Extended Data Figure 4. Models of the alignment between components of change.
(a-d) Validation of repertoire dating. We simulated individual behavioral renditions as points in a high-dimensional space, drawn from a time-dependent probability distribution changing both within and across days (see Methods) and verified that repertoire dating can successfully recover the underlying structure of the models. The main parameters determining the relative alignment of the direction of slow change (DiSC) with the directions of within-day and across-day change are ka, the amount of within-day change along the DiSC; gn, the amount of within-day change orthogonal to the DiSC; and bn, the amount of across-day change orthogonal to the DiSC. These parameters are expressed relative to the amount of across-day change along the DiSC (thick black arrow in (a) and (b)). The two models shown imply different amounts of overnight consolidation of within-day changes along the DiSC.
(a) Schematic illustration of model 1. Within-day change is aligned with the DiSC (gn=0) and large (ka=5). The component of across-day change orthogonal to the DiSC is as large as the component of across-day change along it. In this scenario, overnight consolidation of within-day changes along the DiSC is weak for typical renditions (20% of change is consolidated, corresponding to a consolidation index of -0.8 in Fig. 1).
(b) Repertoire dating percentiles for model 1, analogous to Fig. 3b. Dating of the typical renditions (red) closely reproduces dynamics of change along the DiSC implied by (a)—within-day change along the DiSC is large (red line extends over about 5 days) and consolidation is weak (starting point on day k+1 relative to day k moves by about 20% of overall within-day range).
(c) Schematic illustration of model 2. Within-day change has a large component orthogonal to the DiSC, whereas across-day change is aligned with the DiSC. In this scenario, overnight consolidation of within-day changes along the DiSC is strong (80% of the change is consolidated; consolidation index -0.2) for typical renditions.
(d) Repertoire dating percentiles for model 2, analogous to (b). Dating of the typical renditions (red) closely reproduces dynamics of change along the DiSC implied by (c). In (b) and (d), differences between anticipations (95th percentile) and regressions (5th percentile) correctly reflect the underlying model parameters (see Methods).
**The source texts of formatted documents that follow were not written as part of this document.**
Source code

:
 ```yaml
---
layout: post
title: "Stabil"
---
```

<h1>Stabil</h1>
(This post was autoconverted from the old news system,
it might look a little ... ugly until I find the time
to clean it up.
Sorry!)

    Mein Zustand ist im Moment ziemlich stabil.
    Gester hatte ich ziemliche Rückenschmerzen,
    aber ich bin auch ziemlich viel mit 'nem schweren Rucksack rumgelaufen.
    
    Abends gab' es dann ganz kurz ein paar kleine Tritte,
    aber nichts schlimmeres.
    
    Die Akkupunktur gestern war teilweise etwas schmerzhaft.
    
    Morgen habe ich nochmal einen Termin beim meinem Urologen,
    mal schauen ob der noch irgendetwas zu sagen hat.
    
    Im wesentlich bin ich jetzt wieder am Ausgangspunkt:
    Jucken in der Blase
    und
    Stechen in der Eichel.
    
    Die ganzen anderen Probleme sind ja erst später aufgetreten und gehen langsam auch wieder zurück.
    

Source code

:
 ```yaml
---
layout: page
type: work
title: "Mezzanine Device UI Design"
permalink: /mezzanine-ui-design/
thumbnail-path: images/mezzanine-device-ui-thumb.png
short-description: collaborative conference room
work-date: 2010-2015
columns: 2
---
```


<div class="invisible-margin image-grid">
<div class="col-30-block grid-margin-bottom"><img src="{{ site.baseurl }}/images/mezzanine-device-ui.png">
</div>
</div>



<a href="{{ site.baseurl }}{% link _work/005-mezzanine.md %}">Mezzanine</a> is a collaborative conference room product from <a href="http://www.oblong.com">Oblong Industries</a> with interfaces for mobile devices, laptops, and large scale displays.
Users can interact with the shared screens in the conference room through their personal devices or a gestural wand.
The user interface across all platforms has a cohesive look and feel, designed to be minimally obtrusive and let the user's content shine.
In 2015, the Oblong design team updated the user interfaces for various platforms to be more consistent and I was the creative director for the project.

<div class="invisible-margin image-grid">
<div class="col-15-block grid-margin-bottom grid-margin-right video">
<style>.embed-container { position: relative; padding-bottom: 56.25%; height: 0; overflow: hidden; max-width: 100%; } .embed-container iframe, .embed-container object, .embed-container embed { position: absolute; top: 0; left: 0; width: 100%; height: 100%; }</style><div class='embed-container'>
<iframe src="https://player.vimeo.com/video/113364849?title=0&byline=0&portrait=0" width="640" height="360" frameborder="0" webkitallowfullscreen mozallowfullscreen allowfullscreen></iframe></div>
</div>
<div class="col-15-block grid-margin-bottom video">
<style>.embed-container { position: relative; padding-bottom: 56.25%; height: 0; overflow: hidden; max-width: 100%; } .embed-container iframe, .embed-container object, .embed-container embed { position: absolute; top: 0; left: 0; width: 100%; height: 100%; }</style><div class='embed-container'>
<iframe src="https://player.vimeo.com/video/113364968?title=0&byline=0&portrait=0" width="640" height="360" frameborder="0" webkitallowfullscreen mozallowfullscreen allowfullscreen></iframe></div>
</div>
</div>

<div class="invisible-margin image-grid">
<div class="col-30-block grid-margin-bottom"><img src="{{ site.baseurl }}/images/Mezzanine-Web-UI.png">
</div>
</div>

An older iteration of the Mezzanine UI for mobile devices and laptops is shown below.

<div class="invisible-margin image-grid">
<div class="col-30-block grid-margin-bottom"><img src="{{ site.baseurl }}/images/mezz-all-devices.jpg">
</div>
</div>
(e-j) Validation of stratified behavioral trajectories. We generated 3 sets of stratified behavioral trajectories that differ with respect to the alignment of within-day and across-day change with the DiSC. We built each set of trajectories by arranging 50 points (5 strata per day, 5 production-time periods per day, on 2 consecutive days; same conventions as Fig. 3f,g) within a 4-dimensional space. We then generated simulated stratified mixing matrices (e-g, replotted from Fig. 3f) by computing pairwise distances between all points, and transforming distances into similarities. We visualize the behavioral trajectories (h-j) with the same 2-d projections as in Fig. 3h-j, with the same scale along all dimensions. In all models, overnight consolidation along the DiSC is perfect for all strata.
(e) Model 1: within-day change and across-day change occur only along the DiSC. For each stratum (i.e. each of the five 10-by-10 squares along the diagonal) similarity decreases smoothly with time, reflecting the gradual progression of the trajectory along the DiSC within and across days.
(f) Model 2: within-day change has a large component that is not aligned with the DiSC.
(g) Model 3: both within-day and across-day change have large components that are not aligned with the DiSC. The misaligned component of across-day change reduces the similarity between day k and day k+1 compared to model 2, resulting in smaller values in the 5-by-5 squares comparing points from day k and day k+1.
(h) Behavioral trajectories for model 1: the 2-d projection containing the DiSC (top) explains all the variance in the trajectories.
(i) Behavioral trajectories for model 2: similar to (h), but points from different periods during the day are displaced also along an orthogonal direction of within-day change (middle).
(j) Behavioral trajectories for model 3: similar to (i), but points from adjacent days are displaced also along an orthogonal direction of across-day change (bottom). Note that the models in (e-f) are implemented differently than the models in (a-d) (see Methods).